Copy, word for word, the lines of the entries below between the one with "Element: A collection" and the one with "into a Paginator.", inclusive, and leave out everything else.

# DATA FOR THIS EXERCISE
▼

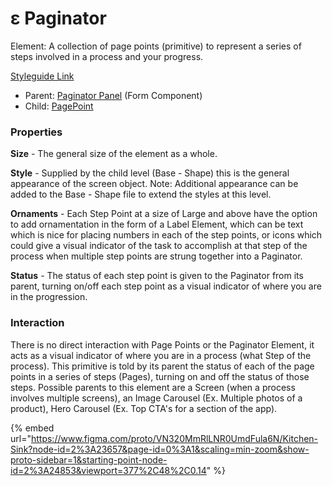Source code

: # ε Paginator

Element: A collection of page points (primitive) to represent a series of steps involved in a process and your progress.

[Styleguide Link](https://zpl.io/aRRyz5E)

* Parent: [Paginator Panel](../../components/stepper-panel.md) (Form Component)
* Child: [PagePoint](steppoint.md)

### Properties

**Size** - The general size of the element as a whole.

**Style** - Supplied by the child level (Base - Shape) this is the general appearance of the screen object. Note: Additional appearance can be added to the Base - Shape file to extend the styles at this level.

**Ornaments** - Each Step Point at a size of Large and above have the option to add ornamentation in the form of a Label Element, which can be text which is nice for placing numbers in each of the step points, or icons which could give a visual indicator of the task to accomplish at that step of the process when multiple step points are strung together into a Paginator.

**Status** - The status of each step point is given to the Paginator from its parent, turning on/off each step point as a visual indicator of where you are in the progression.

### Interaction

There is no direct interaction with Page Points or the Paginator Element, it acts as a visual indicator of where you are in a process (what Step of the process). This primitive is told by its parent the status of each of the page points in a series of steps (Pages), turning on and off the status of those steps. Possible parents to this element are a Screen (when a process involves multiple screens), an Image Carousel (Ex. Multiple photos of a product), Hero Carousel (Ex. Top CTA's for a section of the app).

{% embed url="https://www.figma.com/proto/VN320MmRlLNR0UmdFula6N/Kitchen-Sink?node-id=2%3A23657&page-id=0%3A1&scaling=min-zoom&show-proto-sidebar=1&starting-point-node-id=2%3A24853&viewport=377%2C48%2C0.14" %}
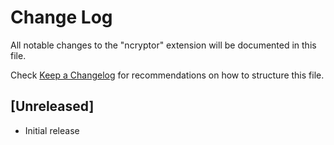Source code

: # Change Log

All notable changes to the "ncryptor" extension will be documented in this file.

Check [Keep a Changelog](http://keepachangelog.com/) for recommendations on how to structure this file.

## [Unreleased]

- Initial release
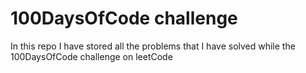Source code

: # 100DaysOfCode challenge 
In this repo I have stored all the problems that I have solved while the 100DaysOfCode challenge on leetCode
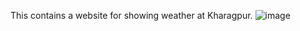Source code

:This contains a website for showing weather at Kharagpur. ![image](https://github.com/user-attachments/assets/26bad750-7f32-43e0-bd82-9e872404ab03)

▲
▼

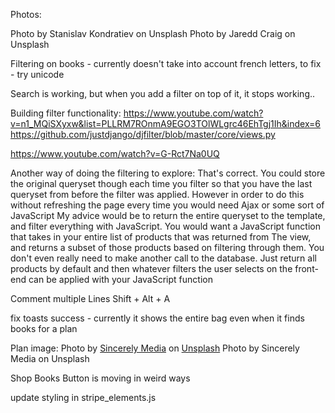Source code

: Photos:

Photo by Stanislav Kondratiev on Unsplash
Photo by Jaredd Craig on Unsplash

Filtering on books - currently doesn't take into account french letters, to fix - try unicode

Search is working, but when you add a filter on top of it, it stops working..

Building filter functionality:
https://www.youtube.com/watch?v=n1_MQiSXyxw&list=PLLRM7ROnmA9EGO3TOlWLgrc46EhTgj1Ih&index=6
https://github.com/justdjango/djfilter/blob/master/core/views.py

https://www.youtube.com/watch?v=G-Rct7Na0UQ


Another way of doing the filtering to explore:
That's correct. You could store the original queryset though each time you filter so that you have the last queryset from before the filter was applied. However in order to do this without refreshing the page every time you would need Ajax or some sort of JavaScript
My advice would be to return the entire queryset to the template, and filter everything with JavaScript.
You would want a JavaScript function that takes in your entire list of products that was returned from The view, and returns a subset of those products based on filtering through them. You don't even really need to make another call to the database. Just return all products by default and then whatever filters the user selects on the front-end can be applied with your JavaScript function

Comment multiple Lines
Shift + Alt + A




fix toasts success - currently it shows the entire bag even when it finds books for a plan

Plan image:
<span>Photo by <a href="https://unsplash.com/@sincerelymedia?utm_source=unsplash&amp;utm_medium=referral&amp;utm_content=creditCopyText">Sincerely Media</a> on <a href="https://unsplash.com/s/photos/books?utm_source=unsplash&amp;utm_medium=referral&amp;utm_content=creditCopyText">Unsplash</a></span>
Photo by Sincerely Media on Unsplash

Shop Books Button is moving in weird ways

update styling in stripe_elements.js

▲
▼

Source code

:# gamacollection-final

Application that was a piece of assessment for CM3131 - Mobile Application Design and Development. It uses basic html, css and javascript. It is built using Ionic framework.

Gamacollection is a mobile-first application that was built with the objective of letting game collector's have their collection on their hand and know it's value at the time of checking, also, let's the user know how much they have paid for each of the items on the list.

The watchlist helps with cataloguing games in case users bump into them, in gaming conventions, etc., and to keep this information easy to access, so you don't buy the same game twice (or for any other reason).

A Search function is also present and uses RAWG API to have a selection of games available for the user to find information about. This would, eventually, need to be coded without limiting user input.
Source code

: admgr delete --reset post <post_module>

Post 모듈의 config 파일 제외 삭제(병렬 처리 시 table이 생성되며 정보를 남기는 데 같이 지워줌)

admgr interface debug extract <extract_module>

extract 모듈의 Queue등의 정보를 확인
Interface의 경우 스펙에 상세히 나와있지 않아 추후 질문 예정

▲

# RESPONSE TO THE EXERCISE
Element: A collection of page points (primitive) to represent a series of steps involved in a process and your progress.

[Styleguide Link](https://zpl.io/aRRyz5E)

* Parent: [Paginator Panel](../../components/stepper-panel.md) (Form Component)
* Child: [PagePoint](steppoint.md)

### Properties

**Size** - The general size of the element as a whole.

**Style** - Supplied by the child level (Base - Shape) this is the general appearance of the screen object. Note: Additional appearance can be added to the Base - Shape file to extend the styles at this level.

**Ornaments** - Each Step Point at a size of Large and above have the option to add ornamentation in the form of a Label Element, which can be text which is nice for placing numbers in each of the step points, or icons which could give a visual indicator of the task to accomplish at that step of the process when multiple step points are strung together into a Paginator.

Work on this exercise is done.